В контексте этого движения и необходимости выбора между его полюсами Флоренский упоминает отрывок паскалевской апологии “Бесконечное, ничто” (“Фрагмент пари”), в котором в диалоге между автором и читателем создается ситуация пари на существование Бога и сравнивается очевидность возможного выигрыша (бесконечное благо) и ничтожность закладываемого (испорченной воли, недостоверных знаний, сомнительных удовольствий) в случае проигрыша. “Может быть, именно в созерцании неизбежности такого выбора у Блеза Паскаля возникла мысль о пари на Бога. С одной стороны – все, но еще не верное; с другой – нечто, глупцу кажущееся чем-то, но для познавшего его подлинную стоимость делающееся абсолютно ничем без того и – всем, если найдено то. В самой наглядной форме идея такого пари была высказана одним лавочником: он понавесил у себя множество лампад, икон, крестов и всякой святыни. Когда же какой-то “интеллигент” стал по поводу этого высказывать свой скептицизм, то лавочник выразился так: “Э, барин! Мне все это пятьдесят рублей стоит в год, – прямо ничто для меня. А ну, как пойдет в дело!” – Конечно такая формулировка “пари Паскаля” звучит грубо, даже цинично. Конечно, даже у самого Паскаля она может казаться чересчур расчетливой. И, тем не менее, общий смысл этого пари, всегда себе равный, – несомненен: стоит верное ничто обменять на неверную бесконечность, тем более, что в последней меняющий может снова получить свое ничто, но уже как нечто: однако, если для отвлеченной мысли выгодность такого обмена ясна сразу, то перевесть эту мысль в область конкретной душевной жизни удается не сразу: как раненый зверь защищает себя уличенная самость”.

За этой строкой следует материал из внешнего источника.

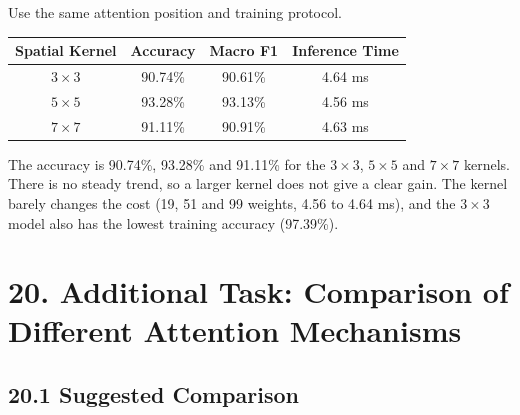 \documentclass[10pt]{article}
\begin{document}
Use the same attention position and training protocol.

\begin{center}

\begin{tabular}{|c|c|c|c|}
\hline
\textbf{Spatial Kernel} & \textbf{Accuracy} & \textbf{Macro F1} & \textbf{Inference Time} \\
\hline
$3\times3$ & 90.74\% & 90.61\% & 4.64 ms \\
\hline
$5\times5$ & 93.28\% & 93.13\% & 4.56 ms \\
\hline
$7\times7$ & 91.11\% & 90.91\% & 4.63 ms \\
\hline
\end{tabular}

\end{center}

The accuracy is 90.74\%, 93.28\% and 91.11\% for the $3\times3$, $5\times5$ and $7\times7$ kernels. There is no steady trend, so a larger kernel does not give a clear gain. The kernel barely changes the cost (19, 51 and 99 weights, 4.56 to 4.64 ms), and the $3\times3$ model also has the lowest training accuracy (97.39\%).

\section*{20. Additional Task: Comparison of Different Attention Mechanisms}

\subsection*{20.1 Suggested Comparison}
\end{document}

Значение “Фрагмента пари” в целостном объеме “Мыслей о религии” нередко абсолютизируется, и он порою выдается даже едва ли не за основную аргументацию автора. На самом деле чересчур меркантильные доводы, использующие элементы теории вероятностей, являются лишь одним из условий решения апологетической задачи и рассчитаны на восприятие тех, кто безоговорочно доверится здравому смыслу, науке, прагматизму. Однако, по суждению Паскаля, подобные рассуждения затрагивают лишь поверхностный слой ума и корыстное расположение души, не могут привести к коренному изменению жизни, если не затронуто сердце – средоточие человеческого существа, корень всех его деятельных способностей, духовный и умственной настроенности, источник доброй и злой воли, особый познавательный орган. И у Флоренского сердце выступает как “недро”, “нутро”, “ядро”, очаг нашей духовной жизни, от состояния которого зависит ее гармония и качество, направленность ума и действий личности. Рассматривая человека как триединое существо (живот, грудь, голова), он различает три типа мистики. “Либо это – мистика головы, мистическое переразвитие ума, питаемого не благодатью от сердца, а питающегося самостоятельно, гордостью бесовскою, и лжеименным знанием пытающегося охватить все тайны земли и неба; либо, наоборот, это – мистическое переразвитие органической жизни, мистики чрева, опять-таки получающего источники жизни не от источающего духовность сердца, а от бесов, нечистотою. И там и тут личность не является цельною, но – раздробленною и извращенною, без центра. Воздержанием горделивого ума отличется подвижник от мистиков первого типа; обузданием похотливого чрева – от мистиков типа последнего. Все, чем живет подвижник, возникает у него не самопроизвольно в том или другом отдельном органе, а в живом средоточии его существа, в сердце, и возникает здесь под благодатным воздействием Духа Утешителя. Возникшее же в средоточии всего существа, очищенном благодатью, жизненное движение естественно (а не противоестественно, как у лже-мистиков) распространяется по органам жизнедеятельности, и потому все они действуют согласно и сообразно друг другу”.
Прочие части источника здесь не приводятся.